╭─ Dataset records
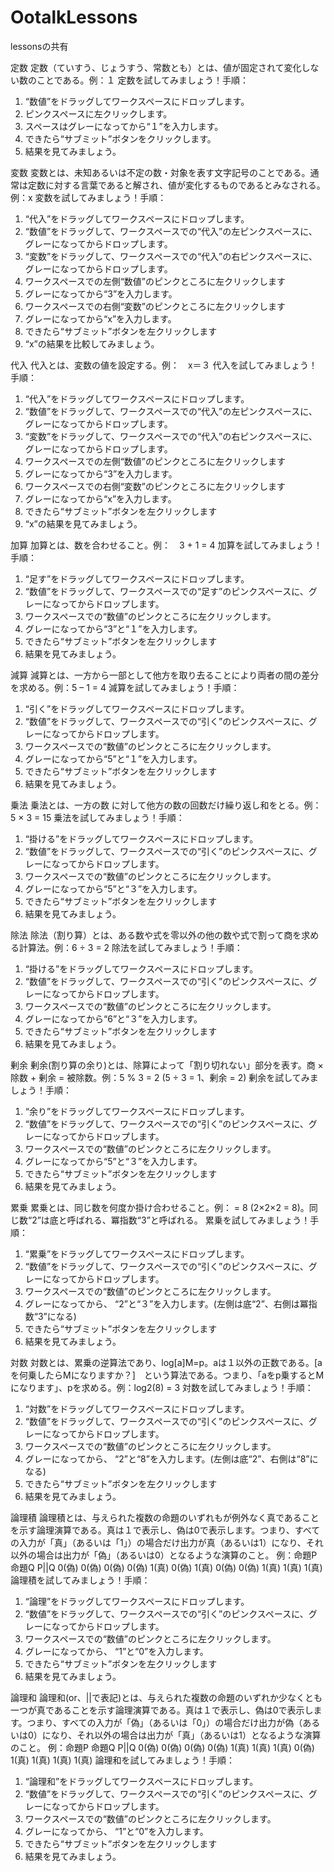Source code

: # OotalkLessons
lessonsの共有

定数
定数（ていすう、じょうすう、常数とも）とは、値が固定されて変化しない数のことである。例：１
定数を試してみましょう！手順：
1.	“数値”をドラッグしてワークスペースにドロップします。
2.	ピンクスペースに左クリックします。
3.	スペースはグレーになってから“１”を入力します。
4.	できたら“サブミット”ボタンをクリックします。
5.	結果を見てみましょう。


変数
変数とは、未知あるいは不定の数・対象を表す文字記号のことである。通常は定数に対する言葉であると解され、値が変化するものであるとみなされる。例：x
変数を試してみましょう！手順：
1.	“代入”をドラッグしてワークスペースにドロップします。
2.	“数値”をドラッグして、ワークスペースでの“代入”の左ピンクスペースに、グレーになってからドロップします。
3.	“変数”をドラッグして、ワークスペースでの“代入”の右ピンクスペースに、グレーになってからドロップします。
4.	ワークスペースでの左側“数値”のピンクところに左クリックします
5.	グレーになってから“3”を入力します。
6.	ワークスペースでの右側“変数”のピンクところに左クリックします
7.	グレーになってから“x”を入力します。
8.	できたら“サブミット”ボタンを左クリックします
9.	“x”の結果を比較してみましょう。


代入
代入とは、変数の値を設定する。例：　x＝３
代入を試してみましょう！手順：
1.	“代入”をドラッグしてワークスペースにドロップします。
2.	“数値”をドラッグして、ワークスペースでの“代入”の左ピンクスペースに、グレーになってからドロップします。
3.	“変数”をドラッグして、ワークスペースでの“代入”の右ピンクスペースに、グレーになってからドロップします。
4.	ワークスペースでの左側“数値”のピンクところに左クリックします
5.	グレーになってから“3”を入力します。
6.	ワークスペースでの右側“変数”のピンクところに左クリックします
7.	グレーになってから“x”を入力します。
8.	できたら“サブミット”ボタンを左クリックします
9.	“x”の結果を見てみましょう。


加算
加算とは、数を合わせること。例：　3 + 1 = 4
加算を試してみましょう！手順：
1.	“足す”をドラッグしてワークスペースにドロップします。
2.	“数値”をドラッグして、ワークスペースでの“足す”のピンクスペースに、グレーになってからドロップします。
3.	ワークスペースでの“数値”のピンクところに左クリックします。
4.	グレーになってから“3”と“１”を入力します。
5.	できたら“サブミット”ボタンを左クリックします
6.	結果を見てみましょう。


減算
減算とは、一方から一部として他方を取り去ることにより両者の間の差分を求める。例：5 – 1 = 4 
減算を試してみましょう！手順：
1.	“引く”をドラッグしてワークスペースにドロップします。
2.	“数値”をドラッグして、ワークスペースでの“引く”のピンクスペースに、グレーになってからドロップします。
3.	ワークスペースでの“数値”のピンクところに左クリックします。
4.	グレーになってから“5”と“１”を入力します。
5.	できたら“サブミット”ボタンを左クリックします
6.	結果を見てみましょう。


乗法
乗法とは、一方の数 に対して他方の数の回数だけ繰り返し和をとる。例：5 × 3 = 15
乗法を試してみましょう！手順：
1.	“掛ける”をドラッグしてワークスペースにドロップします。
2.	“数値”をドラッグして、ワークスペースでの“引く”のピンクスペースに、グレーになってからドロップします。
3.	ワークスペースでの“数値”のピンクところに左クリックします。
4.	グレーになってから“5”と“３”を入力します。
5.	できたら“サブミット”ボタンを左クリックします
6.	結果を見てみましょう。

除法
除法（割り算）とは、ある数や式を零以外の他の数や式で割って商を求める計算法。例：6 ÷ 3 = 2
除法を試してみましょう！手順：
1.	“掛ける”をドラッグしてワークスペースにドロップします。
2.	“数値”をドラッグして、ワークスペースでの“引く”のピンクスペースに、グレーになってからドロップします。
3.	ワークスペースでの“数値”のピンクところに左クリックします。
4.	グレーになってから“6”と“３”を入力します。
5.	できたら“サブミット”ボタンを左クリックします
6.	結果を見てみましょう。


剰余
剰余(割り算の余り)とは、除算によって「割り切れない」部分を表す。商 × 除数 + 剰余 = 被除数。例：5 % 3 = 2 (5 ÷ 3 = 1、剰余 = 2)
剰余を試してみましょう！手順：
1.	“余り”をドラッグしてワークスペースにドロップします。
2.	“数値”をドラッグして、ワークスペースでの“引く”のピンクスペースに、グレーになってからドロップします。
3.	ワークスペースでの“数値”のピンクところに左クリックします。
4.	グレーになってから“5”と“３”を入力します。
5.	できたら“サブミット”ボタンを左クリックします
6.	結果を見てみましょう。


累乗
累乗とは、同じ数を何度か掛け合わせること。例：  = 8 (2×2×2 = 8)。同じ数“2”は底と呼ばれる、冪指数“3”と呼ばれる。
累乗を試してみましょう！手順：
1.	“累乗”をドラッグしてワークスペースにドロップします。
2.	“数値”をドラッグして、ワークスペースでの“引く”のピンクスペースに、グレーになってからドロップします。
3.	ワークスペースでの“数値”のピンクところに左クリックします。
4.	グレーになってから、 “2”と“３”を入力します。(左側は底“2”、右側は冪指数“3”になる)
5.	できたら“サブミット”ボタンを左クリックします
6.	結果を見てみましょう。


対数
対数とは、累乗の逆算法であり、log[a]M=p。aは１以外の正数である。[aを何乗したらMになりますか？]　という算法である。つまり、「aをp乗するとMになります」、pを求める。例：log2(8) = 3 
対数を試してみましょう！手順：
1.	“対数”をドラッグしてワークスペースにドロップします。
2.	“数値”をドラッグして、ワークスペースでの“引く”のピンクスペースに、グレーになってからドロップします。
3.	ワークスペースでの“数値”のピンクところに左クリックします。
4.	グレーになってから、 “2”と“8”を入力します。(左側は底“2”、右側は“8”になる)
5.	できたら“サブミット”ボタンを左クリックします
6.	結果を見てみましょう。


論理積
論理積とは、与えられた複数の命題のいずれもが例外なく真であることを示す論理演算である。真は１で表示し、偽は0で表示します。つまり、すべての入力が「真」（あるいは「1」）の場合だけ出力が真（あるいは1）になり、それ以外の場合は出力が「偽」（あるいは0）となるような演算のこと。
例：命題P  命題Q   P||Q
   0(偽)    0(偽)    0(偽)
   0(偽)    1(真)    0(偽)
   1(真)    0(偽)    0(偽)
   1(真)    1(真)    1(真)
論理積を試してみましょう！手順：
1.	“論理”をドラッグしてワークスペースにドロップします。
2.	“数値”をドラッグして、ワークスペースでの“引く”のピンクスペースに、グレーになってからドロップします。
3.	ワークスペースでの“数値”のピンクところに左クリックします。
4.	グレーになってから、 “1”と“0”を入力します。
5.	できたら“サブミット”ボタンを左クリックします
6.	結果を見てみましょう。


論理和
論理和(or、||で表記)とは、与えられた複数の命題のいずれか少なくとも一つが真であることを示す論理演算である。真は１で表示し、偽は0で表示します。つまり、すべての入力が「偽」（あるいは「0」）の場合だけ出力が偽（あるいは0）になり、それ以外の場合は出力が「真」（あるいは1）となるような演算のこと。
例：命題P  命題Q   P||Q
   0(偽)     0(偽)    0(偽)
   0(偽)     1(真)    1(真)
   1(真)     0(偽)    1(真)
   1(真)     1(真)    1(真)
論理和を試してみましょう！手順：
1.	“論理和”をドラッグしてワークスペースにドロップします。
2.	“数値”をドラッグして、ワークスペースでの“引く”のピンクスペースに、グレーになってからドロップします。
3.	ワークスペースでの“数値”のピンクところに左クリックします。
4.	グレーになってから、 “1”と“0”を入力します。
5.	できたら“サブミット”ボタンを左クリックします
6.	結果を見てみましょう。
╰─
** What this task involves **
Begin at the top of the records above and retype each line exactly until the line containing "変数を試してみましょう！手順：", which is included. Skip all pictures.

** Solution to this task **
Source code

: # OotalkLessons
lessonsの共有

定数
定数（ていすう、じょうすう、常数とも）とは、値が固定されて変化しない数のことである。例：１
定数を試してみましょう！手順：
1.	“数値”をドラッグしてワークスペースにドロップします。
2.	ピンクスペースに左クリックします。
3.	スペースはグレーになってから“１”を入力します。
4.	できたら“サブミット”ボタンをクリックします。
5.	結果を見てみましょう。


変数
変数とは、未知あるいは不定の数・対象を表す文字記号のことである。通常は定数に対する言葉であると解され、値が変化するものであるとみなされる。例：x
変数を試してみましょう！手順：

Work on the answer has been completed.